(Records supplied)

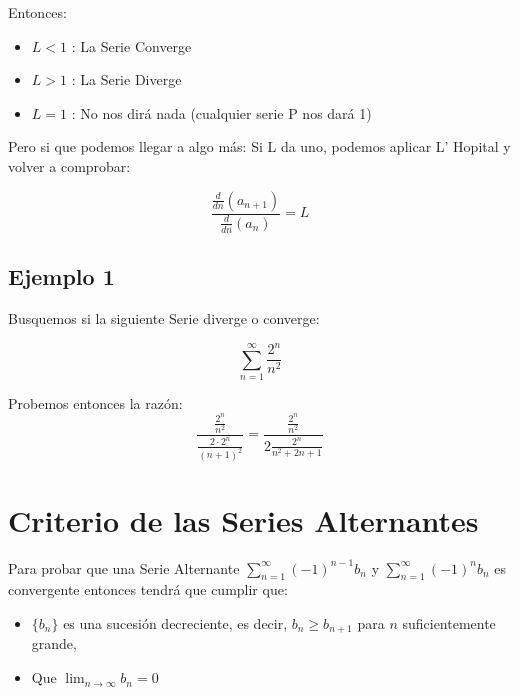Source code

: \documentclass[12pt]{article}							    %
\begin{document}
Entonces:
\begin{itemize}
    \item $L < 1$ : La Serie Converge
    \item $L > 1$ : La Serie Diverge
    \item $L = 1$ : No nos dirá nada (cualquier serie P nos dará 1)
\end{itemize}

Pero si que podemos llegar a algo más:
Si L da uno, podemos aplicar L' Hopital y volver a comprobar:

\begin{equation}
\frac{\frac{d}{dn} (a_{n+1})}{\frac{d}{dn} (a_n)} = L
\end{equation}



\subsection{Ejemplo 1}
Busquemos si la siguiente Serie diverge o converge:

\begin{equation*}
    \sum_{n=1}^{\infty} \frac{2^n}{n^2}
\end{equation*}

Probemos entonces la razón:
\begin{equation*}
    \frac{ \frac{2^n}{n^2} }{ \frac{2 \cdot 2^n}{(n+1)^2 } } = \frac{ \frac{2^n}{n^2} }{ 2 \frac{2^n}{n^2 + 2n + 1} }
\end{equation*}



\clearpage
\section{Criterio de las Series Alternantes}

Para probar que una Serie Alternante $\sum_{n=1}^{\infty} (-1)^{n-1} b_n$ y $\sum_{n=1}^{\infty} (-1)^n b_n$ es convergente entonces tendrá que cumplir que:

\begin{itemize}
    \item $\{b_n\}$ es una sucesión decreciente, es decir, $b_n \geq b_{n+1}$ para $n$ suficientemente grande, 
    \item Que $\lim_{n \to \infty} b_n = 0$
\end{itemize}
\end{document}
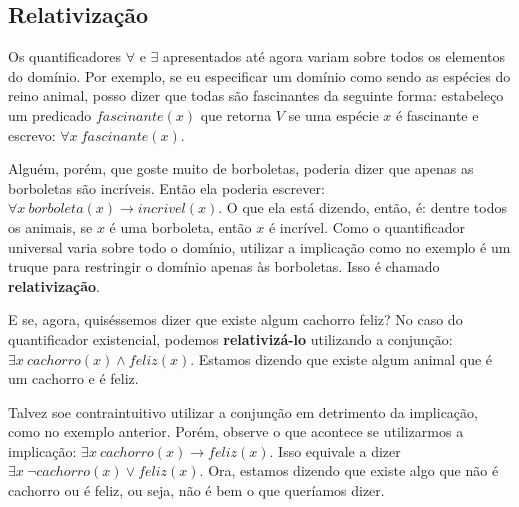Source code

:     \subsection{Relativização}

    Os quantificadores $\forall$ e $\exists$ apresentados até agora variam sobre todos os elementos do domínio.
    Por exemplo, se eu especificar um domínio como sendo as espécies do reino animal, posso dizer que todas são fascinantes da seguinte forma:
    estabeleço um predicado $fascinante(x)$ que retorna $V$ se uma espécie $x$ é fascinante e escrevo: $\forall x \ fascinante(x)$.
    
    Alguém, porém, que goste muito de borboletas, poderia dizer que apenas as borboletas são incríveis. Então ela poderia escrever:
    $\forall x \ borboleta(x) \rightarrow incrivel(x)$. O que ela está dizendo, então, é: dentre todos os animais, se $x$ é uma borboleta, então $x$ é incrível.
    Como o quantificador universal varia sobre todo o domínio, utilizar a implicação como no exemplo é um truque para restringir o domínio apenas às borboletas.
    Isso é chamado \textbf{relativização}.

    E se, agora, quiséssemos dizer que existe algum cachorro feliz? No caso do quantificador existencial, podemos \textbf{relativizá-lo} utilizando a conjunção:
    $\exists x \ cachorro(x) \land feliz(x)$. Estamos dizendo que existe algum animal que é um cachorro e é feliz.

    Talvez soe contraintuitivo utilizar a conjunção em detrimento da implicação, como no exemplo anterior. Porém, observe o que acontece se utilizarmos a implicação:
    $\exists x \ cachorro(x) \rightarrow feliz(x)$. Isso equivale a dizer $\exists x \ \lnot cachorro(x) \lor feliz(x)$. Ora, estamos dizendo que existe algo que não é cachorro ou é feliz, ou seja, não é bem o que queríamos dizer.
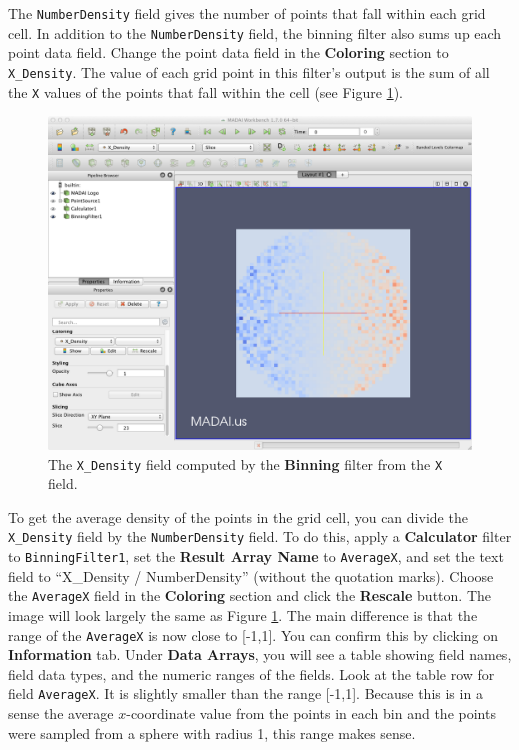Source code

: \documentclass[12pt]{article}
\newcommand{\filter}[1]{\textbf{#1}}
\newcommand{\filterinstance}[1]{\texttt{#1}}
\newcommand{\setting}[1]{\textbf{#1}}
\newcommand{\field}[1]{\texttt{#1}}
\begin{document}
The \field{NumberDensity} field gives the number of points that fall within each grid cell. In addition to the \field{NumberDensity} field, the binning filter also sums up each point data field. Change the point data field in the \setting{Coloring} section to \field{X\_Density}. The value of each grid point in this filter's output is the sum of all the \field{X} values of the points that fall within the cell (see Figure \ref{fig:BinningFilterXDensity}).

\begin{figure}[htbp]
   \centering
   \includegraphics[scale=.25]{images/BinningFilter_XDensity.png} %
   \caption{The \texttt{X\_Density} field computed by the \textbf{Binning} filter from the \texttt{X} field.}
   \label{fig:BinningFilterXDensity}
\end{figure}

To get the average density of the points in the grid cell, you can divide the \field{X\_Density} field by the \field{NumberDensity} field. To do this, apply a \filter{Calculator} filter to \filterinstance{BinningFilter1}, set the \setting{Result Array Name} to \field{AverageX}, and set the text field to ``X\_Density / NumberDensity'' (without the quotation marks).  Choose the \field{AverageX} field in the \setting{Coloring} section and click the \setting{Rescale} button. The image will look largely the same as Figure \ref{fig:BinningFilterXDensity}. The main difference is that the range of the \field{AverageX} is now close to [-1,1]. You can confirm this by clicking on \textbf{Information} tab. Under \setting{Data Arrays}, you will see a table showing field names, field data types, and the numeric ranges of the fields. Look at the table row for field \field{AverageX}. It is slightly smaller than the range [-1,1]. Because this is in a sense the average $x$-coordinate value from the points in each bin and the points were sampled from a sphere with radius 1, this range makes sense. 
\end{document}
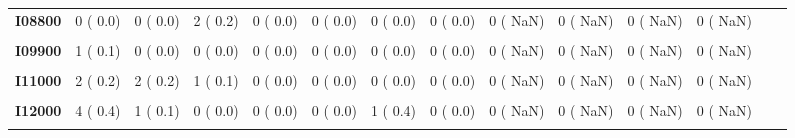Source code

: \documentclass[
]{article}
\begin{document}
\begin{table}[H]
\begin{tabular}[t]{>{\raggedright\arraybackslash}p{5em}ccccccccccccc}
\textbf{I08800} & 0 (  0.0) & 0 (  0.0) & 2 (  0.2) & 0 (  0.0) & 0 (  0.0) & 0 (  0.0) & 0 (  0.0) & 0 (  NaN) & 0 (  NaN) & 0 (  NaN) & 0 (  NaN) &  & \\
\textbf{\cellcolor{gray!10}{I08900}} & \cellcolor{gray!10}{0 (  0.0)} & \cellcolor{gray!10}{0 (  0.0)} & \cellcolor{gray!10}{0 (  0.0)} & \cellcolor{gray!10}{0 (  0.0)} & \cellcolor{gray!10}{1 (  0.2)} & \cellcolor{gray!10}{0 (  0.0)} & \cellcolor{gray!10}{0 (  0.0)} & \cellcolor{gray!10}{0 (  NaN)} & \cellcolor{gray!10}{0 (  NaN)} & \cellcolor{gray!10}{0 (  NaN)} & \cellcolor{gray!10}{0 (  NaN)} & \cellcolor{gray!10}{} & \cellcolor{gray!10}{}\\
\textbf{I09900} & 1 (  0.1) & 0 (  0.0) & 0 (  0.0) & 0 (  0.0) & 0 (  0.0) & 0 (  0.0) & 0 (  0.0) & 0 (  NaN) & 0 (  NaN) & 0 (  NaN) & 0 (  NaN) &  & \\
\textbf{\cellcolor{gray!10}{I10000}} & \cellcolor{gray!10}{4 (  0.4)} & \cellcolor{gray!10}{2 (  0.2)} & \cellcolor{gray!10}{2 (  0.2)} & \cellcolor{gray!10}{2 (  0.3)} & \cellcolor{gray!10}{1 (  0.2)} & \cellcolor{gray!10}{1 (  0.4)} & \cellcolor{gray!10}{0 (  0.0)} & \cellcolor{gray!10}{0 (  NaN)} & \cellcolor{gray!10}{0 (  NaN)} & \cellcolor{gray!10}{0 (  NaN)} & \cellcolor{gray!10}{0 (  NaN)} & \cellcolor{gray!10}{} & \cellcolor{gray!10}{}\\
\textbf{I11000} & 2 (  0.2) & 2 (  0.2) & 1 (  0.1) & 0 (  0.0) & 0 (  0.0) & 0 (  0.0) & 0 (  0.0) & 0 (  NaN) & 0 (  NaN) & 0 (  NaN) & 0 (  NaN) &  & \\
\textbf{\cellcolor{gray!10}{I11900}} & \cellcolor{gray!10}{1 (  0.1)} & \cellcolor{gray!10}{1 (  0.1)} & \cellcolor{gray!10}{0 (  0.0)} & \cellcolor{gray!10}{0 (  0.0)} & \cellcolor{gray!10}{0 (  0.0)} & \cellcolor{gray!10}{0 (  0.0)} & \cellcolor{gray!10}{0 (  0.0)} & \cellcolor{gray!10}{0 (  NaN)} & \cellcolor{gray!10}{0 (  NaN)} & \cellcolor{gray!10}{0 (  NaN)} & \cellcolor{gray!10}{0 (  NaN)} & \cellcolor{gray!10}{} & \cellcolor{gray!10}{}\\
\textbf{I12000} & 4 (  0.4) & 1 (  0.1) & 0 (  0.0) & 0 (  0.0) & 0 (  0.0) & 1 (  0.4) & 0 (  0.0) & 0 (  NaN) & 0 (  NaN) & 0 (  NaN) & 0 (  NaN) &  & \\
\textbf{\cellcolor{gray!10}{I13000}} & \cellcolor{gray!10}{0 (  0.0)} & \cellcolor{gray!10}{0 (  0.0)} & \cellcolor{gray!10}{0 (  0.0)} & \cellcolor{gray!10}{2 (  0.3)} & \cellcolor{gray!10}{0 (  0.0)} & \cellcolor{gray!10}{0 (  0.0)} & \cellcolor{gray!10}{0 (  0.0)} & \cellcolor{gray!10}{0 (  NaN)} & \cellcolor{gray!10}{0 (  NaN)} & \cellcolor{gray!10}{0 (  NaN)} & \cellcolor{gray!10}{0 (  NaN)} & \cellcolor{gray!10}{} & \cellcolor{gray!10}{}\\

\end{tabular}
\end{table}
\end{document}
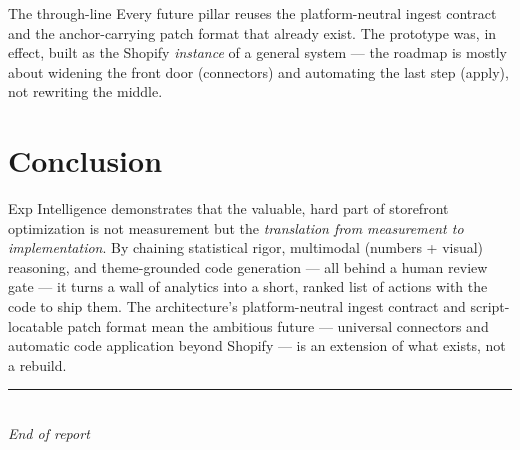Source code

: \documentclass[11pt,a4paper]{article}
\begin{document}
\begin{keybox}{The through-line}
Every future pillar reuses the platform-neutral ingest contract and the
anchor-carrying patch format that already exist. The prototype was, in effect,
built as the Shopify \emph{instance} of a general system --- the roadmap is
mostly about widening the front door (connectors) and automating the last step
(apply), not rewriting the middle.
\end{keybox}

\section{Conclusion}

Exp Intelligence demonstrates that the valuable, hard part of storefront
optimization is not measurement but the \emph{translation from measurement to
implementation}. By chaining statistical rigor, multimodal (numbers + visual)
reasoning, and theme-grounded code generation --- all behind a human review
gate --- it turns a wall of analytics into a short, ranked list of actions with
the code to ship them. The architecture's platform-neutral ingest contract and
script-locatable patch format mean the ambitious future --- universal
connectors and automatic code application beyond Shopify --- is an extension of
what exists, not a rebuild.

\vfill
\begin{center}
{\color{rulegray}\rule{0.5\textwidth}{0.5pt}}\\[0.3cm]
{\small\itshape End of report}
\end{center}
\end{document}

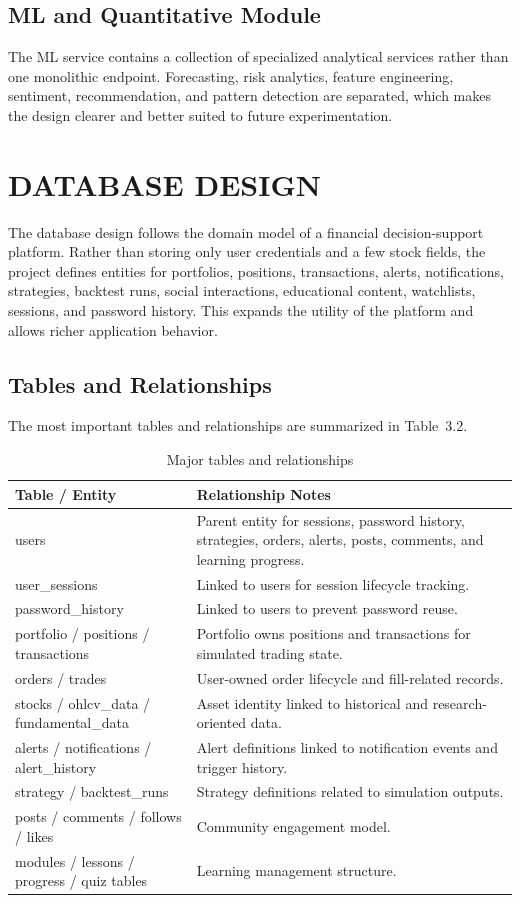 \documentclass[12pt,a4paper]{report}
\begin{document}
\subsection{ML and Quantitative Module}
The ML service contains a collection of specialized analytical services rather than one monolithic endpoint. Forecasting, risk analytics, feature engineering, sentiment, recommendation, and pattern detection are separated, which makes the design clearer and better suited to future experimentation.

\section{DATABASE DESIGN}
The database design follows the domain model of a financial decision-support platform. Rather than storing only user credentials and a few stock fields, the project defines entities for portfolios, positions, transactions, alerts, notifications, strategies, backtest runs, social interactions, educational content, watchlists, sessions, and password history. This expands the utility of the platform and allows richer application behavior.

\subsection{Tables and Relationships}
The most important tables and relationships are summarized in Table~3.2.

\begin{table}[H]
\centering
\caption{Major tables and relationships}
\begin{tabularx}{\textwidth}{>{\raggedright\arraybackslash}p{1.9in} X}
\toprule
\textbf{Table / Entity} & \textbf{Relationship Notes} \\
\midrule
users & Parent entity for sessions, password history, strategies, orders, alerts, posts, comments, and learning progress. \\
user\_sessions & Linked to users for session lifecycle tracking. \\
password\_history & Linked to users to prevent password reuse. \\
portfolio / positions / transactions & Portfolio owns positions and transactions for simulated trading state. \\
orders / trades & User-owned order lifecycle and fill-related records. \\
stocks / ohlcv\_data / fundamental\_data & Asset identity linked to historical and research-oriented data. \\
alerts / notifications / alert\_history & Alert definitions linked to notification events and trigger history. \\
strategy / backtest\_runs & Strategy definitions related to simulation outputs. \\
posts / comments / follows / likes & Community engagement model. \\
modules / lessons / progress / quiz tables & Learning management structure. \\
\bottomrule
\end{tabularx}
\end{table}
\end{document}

(End Records supplied)

--- Goal of the exercise ---
Looking at the data above, report how many of its lines include the word "related". The number alone is the answer.

--- Solution to this task ---
2